### What this task involves
Restate each record word for word, omitting whatever pictures it holds.

◆ ◆ ◆ ◆

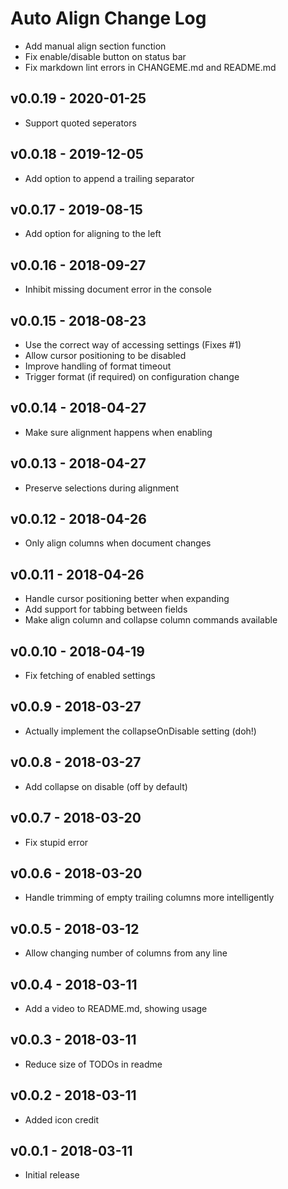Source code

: # Auto Align Change Log

- Add manual align section function
- Fix enable/disable button on status bar
- Fix markdown lint errors in CHANGEME.md and README.md

## v0.0.19 - 2020-01-25

- Support quoted seperators

## v0.0.18 - 2019-12-05

- Add option to append a trailing separator

## v0.0.17 - 2019-08-15

- Add option for aligning to the left

## v0.0.16 - 2018-09-27

- Inhibit missing document error in the console

## v0.0.15 - 2018-08-23

- Use the correct way of accessing settings (Fixes #1)
- Allow cursor positioning to be disabled
- Improve handling of format timeout
- Trigger format (if required) on configuration change

## v0.0.14 - 2018-04-27

- Make sure alignment happens when enabling

## v0.0.13 - 2018-04-27

- Preserve selections during alignment

## v0.0.12 - 2018-04-26

- Only align columns when document changes

## v0.0.11 - 2018-04-26

- Handle cursor positioning better when expanding
- Add support for tabbing between fields
- Make align column and collapse column commands available

## v0.0.10 - 2018-04-19

- Fix fetching of enabled settings

## v0.0.9 - 2018-03-27

- Actually implement the collapseOnDisable setting (doh!)

## v0.0.8 - 2018-03-27

- Add collapse on disable (off by default)

## v0.0.7 - 2018-03-20

- Fix stupid error

## v0.0.6 - 2018-03-20

- Handle trimming of empty trailing columns more intelligently

## v0.0.5 - 2018-03-12

- Allow changing number of columns from any line

## v0.0.4 - 2018-03-11

- Add a video to README.md, showing usage

## v0.0.3 - 2018-03-11

- Reduce size of TODOs in readme

## v0.0.2 - 2018-03-11

- Added icon credit

## v0.0.1 - 2018-03-11

- Initial release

◆ ◆ ◆ ◆

### Response to the task
Source code

: # Auto Align Change Log

- Add manual align section function
- Fix enable/disable button on status bar
- Fix markdown lint errors in CHANGEME.md and README.md

## v0.0.19 - 2020-01-25

- Support quoted seperators

## v0.0.18 - 2019-12-05

- Add option to append a trailing separator

## v0.0.17 - 2019-08-15

- Add option for aligning to the left

## v0.0.16 - 2018-09-27

- Inhibit missing document error in the console

## v0.0.15 - 2018-08-23

- Use the correct way of accessing settings (Fixes #1)
- Allow cursor positioning to be disabled
- Improve handling of format timeout
- Trigger format (if required) on configuration change

## v0.0.14 - 2018-04-27

- Make sure alignment happens when enabling

## v0.0.13 - 2018-04-27

- Preserve selections during alignment

## v0.0.12 - 2018-04-26

- Only align columns when document changes

## v0.0.11 - 2018-04-26

- Handle cursor positioning better when expanding
- Add support for tabbing between fields
- Make align column and collapse column commands available

## v0.0.10 - 2018-04-19

- Fix fetching of enabled settings

## v0.0.9 - 2018-03-27

- Actually implement the collapseOnDisable setting (doh!)

## v0.0.8 - 2018-03-27

- Add collapse on disable (off by default)

## v0.0.7 - 2018-03-20

- Fix stupid error

## v0.0.6 - 2018-03-20

- Handle trimming of empty trailing columns more intelligently

## v0.0.5 - 2018-03-12

- Allow changing number of columns from any line

## v0.0.4 - 2018-03-11

- Add a video to README.md, showing usage

## v0.0.3 - 2018-03-11

- Reduce size of TODOs in readme

## v0.0.2 - 2018-03-11

- Added icon credit

## v0.0.1 - 2018-03-11

- Initial release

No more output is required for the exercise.